Intel is doing something interesting. Instead of focusing on idle and peak power, it is optimizing in the 40-60% utilization range. It is now shipping its CPUs with a performance profile focused on saving power in that range, but with the option to select a more latency-sensitive and higher power profile.

Intel Xeon 6700P Series Power Optimization
Intel Xeon 6700P Series Power Optimization

Something we thought was neat was that with a very significant configuration with two NICs, one 400Gbps NVIDIA ConnectX-7, 1TB (16x 64GB) of DDR5, over 200TB of storage, and the 80-core Intel Xeon 6781P, we were consistently idling below 95W in a 1U single-socket platform. That is very good compared with many of Intel’s recent platforms. For example, a 56-core Sapphire Rapids platform with 16 DIMMs installed and a 400Gbps NIC will not idle at under 100W.

Supermicro SYS 112C TN 1P Intel Xeon 6781P Idle Power
Supermicro SYS 112C TN 1P Intel Xeon 6781P Idle Power

Looking at the package power consumption, we were seeing between 50-55W reported.

Supermicro SYS 112C TN 1P Intel Xeon 6781P Idle Package Power
Supermicro SYS 112C TN 1P Intel Xeon 6781P Idle Package Power

Under load, we got the system up to 588W, but when just loading the CPUs, we were closer to 470-495W, which included an extra ~1W per DIMM on the memory side when running this.

Supermicro SYS 112C TN 1P Intel Xeon 6781P Load Power
Supermicro SYS 112C TN 1P Intel Xeon 6781P Load Power

The package itself ran in the 340-350W range.

Supermicro SYS 112C TN 1P Intel Xeon 6781P Load Package Power 350W
Supermicro SYS 112C TN 1P Intel Xeon 6781P Load Package Power 350W

This might not seem substantial, but let us reframe it in the context of recent server CPUs. This is a sub-$9000 single socket CPU with 136 PCIe Gen5 lanes that is performing better than a dual Intel Xeon Platinum 8380 launched just under four years ago and that was state-of-the-art Xeon until just over two years ago.

The Xeon 6 R1S server at 500W uses around 54% of the power of the dual Platinum 8380 server at the same core count. Even without the slew of new accelerators added with Xeon 6, it is faster. The single-socket Xeon 6 R1S also offers more than twice the PCIe bandwidth as the dual Xeon 8380. Getting more capability in around half the cost and half the power of 25-month-old top-end parts, is really neat.

Key Lessons Learned

It is pretty easy to say that AMD has more cores at 192 cores/ 384 threads.
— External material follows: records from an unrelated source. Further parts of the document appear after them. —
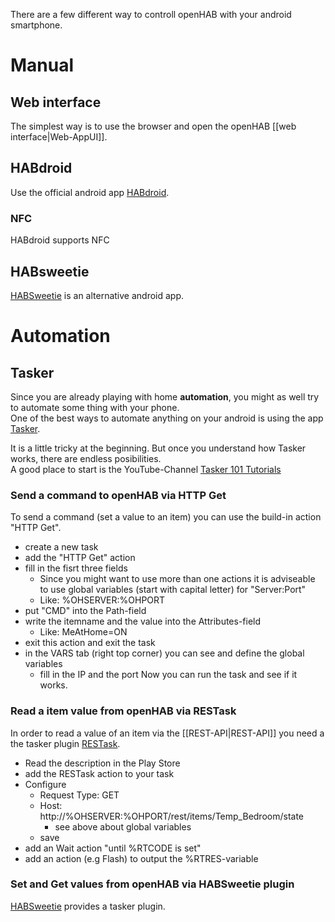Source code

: There are a few different way to controll openHAB with your android smartphone.
# Manual
## Web interface
The simplest way is to use the browser and open the openHAB [[web interface|Web-AppUI]].

## HABdroid
Use the official android app [HABdroid](https://github.com/openhab/openhab/wiki/HABDroid).

### NFC
HABdroid supports NFC

## HABsweetie
[HABSweetie](https://github.com/dereulenspiegel/HABSweetie) is an alternative android app.  

# Automation
## Tasker
Since you are already playing with home **automation**, you might as well try to automate some thing with your phone.  
One of the best ways to automate anything on your android is using the app [Tasker](https://play.google.com/store/apps/details?id=net.dinglisch.android.taskerm).

It is a little tricky at the beginning.
But once you understand how Tasker works, there are endless posibilities.  
A good place to start is the YouTube-Channel [Tasker 101 Tutorials](https://www.youtube.com/playlist?list=PLjV3HijScGMynGvjJrvNNd5Q9pPy255dL)

### Send a command to openHAB via HTTP Get
To send a command (set a value to an item) you can use the build-in action "HTTP Get".

* create a new task
* add the "HTTP Get" action
* fill in the fisrt three fields
    * Since you might want to use more than one actions it is adviseable to use global variables (start with capital letter) for "Server:Port"
    * Like: %OHSERVER:%OHPORT
* put "CMD" into the Path-field
* write the itemname and the value into the Attributes-field
    * Like: MeAtHome=ON
* exit this action and exit the task
* in the VARS tab (right top corner) you can see and define the global variables
    * fill in the IP and the port
Now you can run the task and see if it works.

### Read a item value from openHAB via RESTask
In order to read a value of an item via the [[REST-API|REST-API]] you need a the tasker plugin [RESTask](https://play.google.com/store/apps/details?id=com.freehaha.restask).
* Read the description in the Play Store
* add the RESTask action to your task
* Configure
    * Request Type: GET
    * Host: http://%OHSERVER:%OHPORT/rest/items/Temp_Bedroom/state
        * see above about global variables
    * save
* add an Wait action "until %RTCODE is set"
* add an action (e.g Flash) to output the %RTRES-variable

### Set and Get values from openHAB via HABSweetie plugin
[HABSweetie](https://github.com/dereulenspiegel/HABSweetie) provides a tasker plugin.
It is also easy to say that Intel and AMD have 128 core parts that are competitive. The fact is, however, that a large number of non-hyper-scale CPU purchases are done at much lower core counts.
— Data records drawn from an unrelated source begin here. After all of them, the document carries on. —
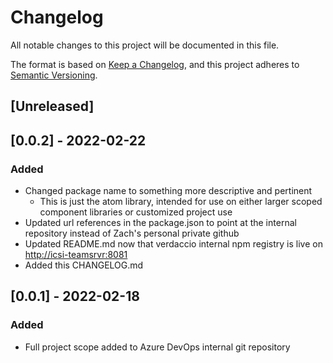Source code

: # Changelog

All notable changes to this project will be documented in this file.

The format is based on [Keep a Changelog](https://keepachangelog.com/en/1.0.0/),
and this project adheres to [Semantic Versioning](https://semver.org/spec/v2.0.0.html).

## [Unreleased]

## [0.0.2] - 2022-02-22

### Added

- Changed package name to something more descriptive and pertinent
  - This is just the atom library, intended for use on either larger scoped component libraries or customized project use
- Updated url references in the package.json to point at the internal repository instead of Zach's personal private github
- Updated README.md now that verdaccio internal npm registry is live on [http://icsi-teamsrvr:8081](http://icsi-teamsrvr:8081)
- Added this CHANGELOG.md

## [0.0.1] - 2022-02-18

### Added

- Full project scope added to Azure DevOps internal git repository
If we take a step back and look at that market, perhaps that is what Intel is focusing on. It has two CPU lines in that 150W to 350W TDP range. If you want to go cloud-native and run your nginx web servers on a low-power core, then the Intel Xeon 6700E, specifically the Xeon 6766E with 144 cores at 250W, is very exciting. Likewise, if you want to run a basic 16-core Windows Server 2025 server or a 32-core VMware server, Intel has options that lower the price of entry significantly.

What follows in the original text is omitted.